Single by Alan Jackson

from the album Good Time
- Released: March 2, 2009
- Genre: Country
- Length: 3:02
- Label: Arista Nashville
- Songwriter: Alan Jackson
- Producer: Keith Stegall

Alan Jackson singles chronology
| "Country Boy" (2008) | "Sissy's Song" (2009) | "I Still Like Bologna" (2009) |

= Sissy's Song =

"Sissy's Song" is a song written and recorded by American country music singer Alan Jackson. It was released in March 2009 as the fourth single from his album Good Time, and his fifty-sixth single release overall (and to date his last top ten hit). Jackson wrote the song after the sudden death of a housekeeper that worked at his house.

==Composition==
"Sissy's Song" is an acoustic mid-tempo country ballad, written by Jackson as a tribute to a housekeeper named Leslie "Sissy" Fitzgerald, who worked daily at Jackson's house. Jackson wrote the song after Sissy died in a motorcycle accident on May 20, 2007. He then went to the recording studio, and working with longtime producer Keith Stegall, made a recording of the song with just his vocals and steel-string acoustic guitar to be played for the family at her funeral. The song expresses Jackson's feeling for Sissy, in addition to hoping that "she flew up to heaven on the wings of angels."

==Critical reception==
Karlie Justus, of Engine 145, gave the song a "thumbs up" rating. She said that the song was both "deeply personal and universally relatable", and that it showed his sense for simplicity and authenticity. However, she considered some of the lyrics stilted and cliché in nature. Lynn Douglas, reviewing the song for Country Universe, gave it a B+ rating. She described the song as "a reflective and moving experience."

==Music video==
The song's music video was directed by Scott Scovill. It is shot in black-and-white and is at a church and it features footage of Jackson performing the song. It was shot in a historic church, located south of Nashville.

==Charts==
"Sissy's Song" debuted at number 45 on the U.S. Billboard Hot Country Songs for the chart week of February 28, 2009.

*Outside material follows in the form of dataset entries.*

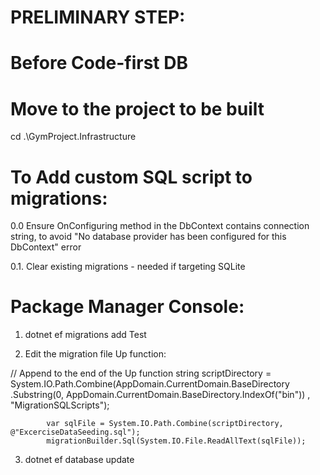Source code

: ﻿
# PRELIMINARY STEP:
# Before Code-first DB
# Move to the project to be built
cd .\GymProject.Infrastructure


# To Add custom SQL script to migrations:

0.0 Ensure OnConfiguring method in the DbContext contains connection string, to avoid
	"No database provider has been configured for this DbContext" error

0.1. Clear existing migrations - needed if targeting SQLite

# Package Manager Console:

1. dotnet ef migrations add Test

2. Edit the migration file Up function:

// Append to the end of the Up function
            string scriptDirectory = System.IO.Path.Combine(AppDomain.CurrentDomain.BaseDirectory
    .Substring(0, AppDomain.CurrentDomain.BaseDirectory.IndexOf("bin"))
    , "MigrationSQLScripts");

            var sqlFile = System.IO.Path.Combine(scriptDirectory, @"ExcerciseDataSeeding.sql");
            migrationBuilder.Sql(System.IO.File.ReadAllText(sqlFile));
 
3. dotnet ef database update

| Chart (2009) | Peak position |
|---|---|
| US Hot Country Songs (Billboard) | 9 |
| US Billboard Hot 100 | 61 |
| Canada Country (Billboard) | 6 |
| Canada Hot 100 (Billboard) | 67 |

== Certifications ==

Certifications for Sissy's Song
| Region | Certification | Certified units/sales |
| United States (RIAA) | Gold | 500,000^{‡} |
^{‡} Sales+streaming figures based on certification alone.